Your success will be determined by your overall application and not any particular score or undergraduate institution you went to (check out the list of where the incoming Princeton class is from: http://www.princeton.edu/astro/news-eve ... e/?id=5044
. Definitely not all top universities.) Also, being a female in astronomy/astrophysics isn't all that impressive or unique as it is for physics departments. We just have a lot more women in our subfield.
The strongest programs you listed for cosmology are Princeton (both astro and physics departments), UChicago (faculty and Kavli institute, basically everything) and Harvard. Cosmology is a hot field not just for astronomers but physicists as well, so you'll compete against both types of applicants at these places.
Columbia's strengths are currently in theory and computation, not experiment unfortunately (source Columbia astronomy professor).
UPenn is not a very mainstream nor well known graduate program for astronomy research (although cosmology would be their relative strong point) (Source NRC, and their department website is quite focused on cosmology).
Yale is not a terribly high-ranked program (NRC), but they have young faculty now and it will likely get better in a few years (their website). But they only seek to enroll THREE non-Chilean students a year (their website), though, so you won't likely get in simply by the numbers. Wouldn't hurt to apply if you can spare the application fee.
JHU isn't as reputable as Harvard, Princeton and UChicago, but it's quite a strong program with some notable faculty, especially in cosmology (NRC, their website e.g. Adam Riess and Chuck Bennett). They don't care about the PGRE as much, so you'd likely get in there more easily if you don't bomb it.

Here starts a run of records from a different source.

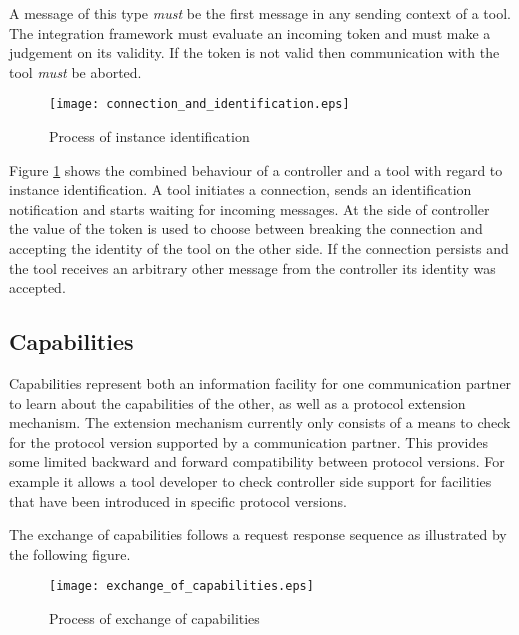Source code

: \documentclass{article}
\begin{document}
   \noindent A message of this type \emph{must} be the first message in any
   sending context of a tool. The integration framework must evaluate an incoming
   token and must make a judgement on its validity. If the token is not valid
   then communication with the tool \emph{must} be aborted.

   \begin{figure}[H]
    \begin{center}
     \texttt{[image: connection\_and\_identification.eps]}
    \end{center}
    \vspace{-0.3cm}
    \caption{Process of instance identification}
    \label{fig::identification}
   \end{figure}

   \noindent Figure \ref{fig::identification} shows the combined behaviour of a
   controller and a tool with regard to instance identification. A tool
   initiates a connection, sends an identification notification and starts
   waiting for incoming messages.  At the side of controller the value of the
   token is used to choose between breaking the connection and accepting the
   identity of the tool on the other side. If the connection persists and the
   tool receives an arbitrary other message from the controller its identity
   was accepted.

  \subsection{Capabilities}

   Capabilities represent both an information facility for one communication
   partner to learn about the capabilities of the other, as well as a protocol
   extension mechanism. The extension mechanism currently only consists of a
   means to check for the protocol version supported by a communication
   partner. This provides some limited backward and forward compatibility
   between protocol versions.  For example it allows a tool developer to check
   controller side support for facilities that have been introduced in specific
   protocol versions.
   
   \noindent The exchange of capabilities follows a request response sequence
   as illustrated by the following figure.
   
   \begin{figure}[H]
    \begin{center}
     \texttt{[image: exchange\_of\_capabilities.eps]}
    \end{center}
    \vspace{-0.3cm}
    \caption{Process of exchange of capabilities}
   \end{figure}
\end{document}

Stony Brook and NYU are decent programs, but won't be incredibly competitive to get into. Yale is usually ranked at the bottom of the top US programs (top 20 or 25 or so). Stony Brook and NYU usually don't show up.

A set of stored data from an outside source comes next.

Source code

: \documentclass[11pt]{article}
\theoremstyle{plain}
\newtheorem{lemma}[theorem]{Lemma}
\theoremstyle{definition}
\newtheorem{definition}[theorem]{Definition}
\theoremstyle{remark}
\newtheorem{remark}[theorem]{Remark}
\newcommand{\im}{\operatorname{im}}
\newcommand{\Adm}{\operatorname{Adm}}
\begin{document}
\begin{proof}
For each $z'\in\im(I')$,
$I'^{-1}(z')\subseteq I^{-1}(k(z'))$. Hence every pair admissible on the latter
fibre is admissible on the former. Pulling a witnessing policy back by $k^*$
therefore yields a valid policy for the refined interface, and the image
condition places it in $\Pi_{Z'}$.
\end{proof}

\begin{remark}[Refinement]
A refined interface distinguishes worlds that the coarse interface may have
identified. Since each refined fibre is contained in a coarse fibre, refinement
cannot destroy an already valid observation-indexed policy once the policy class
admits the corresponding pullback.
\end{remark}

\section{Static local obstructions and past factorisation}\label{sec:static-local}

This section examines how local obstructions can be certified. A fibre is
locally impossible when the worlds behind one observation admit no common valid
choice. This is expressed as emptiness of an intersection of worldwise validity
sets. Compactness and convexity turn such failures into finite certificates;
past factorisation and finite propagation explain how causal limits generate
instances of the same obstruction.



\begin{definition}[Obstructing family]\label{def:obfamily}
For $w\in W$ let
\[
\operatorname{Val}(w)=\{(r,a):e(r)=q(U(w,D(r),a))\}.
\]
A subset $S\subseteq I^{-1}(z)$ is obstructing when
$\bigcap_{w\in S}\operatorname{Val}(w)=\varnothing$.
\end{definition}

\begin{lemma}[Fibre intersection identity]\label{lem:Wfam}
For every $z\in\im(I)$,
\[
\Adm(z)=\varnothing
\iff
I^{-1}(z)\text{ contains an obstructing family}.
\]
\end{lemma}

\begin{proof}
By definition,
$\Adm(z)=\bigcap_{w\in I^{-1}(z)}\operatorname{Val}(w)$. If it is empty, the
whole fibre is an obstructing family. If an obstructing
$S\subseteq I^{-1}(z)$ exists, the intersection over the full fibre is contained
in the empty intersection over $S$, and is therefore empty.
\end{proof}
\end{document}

I don't know much about Penn State. It is very well regarded by the NRC. I can't say how justified it is.
I'm probably going to get hated on for citing the NRC so much, but that is
the general consensus about the prestige of the programs, whether it's individual faculty or the NRC that says it. All the schools she mentioned are at least good, but some are more notable. Your chances will vary as such.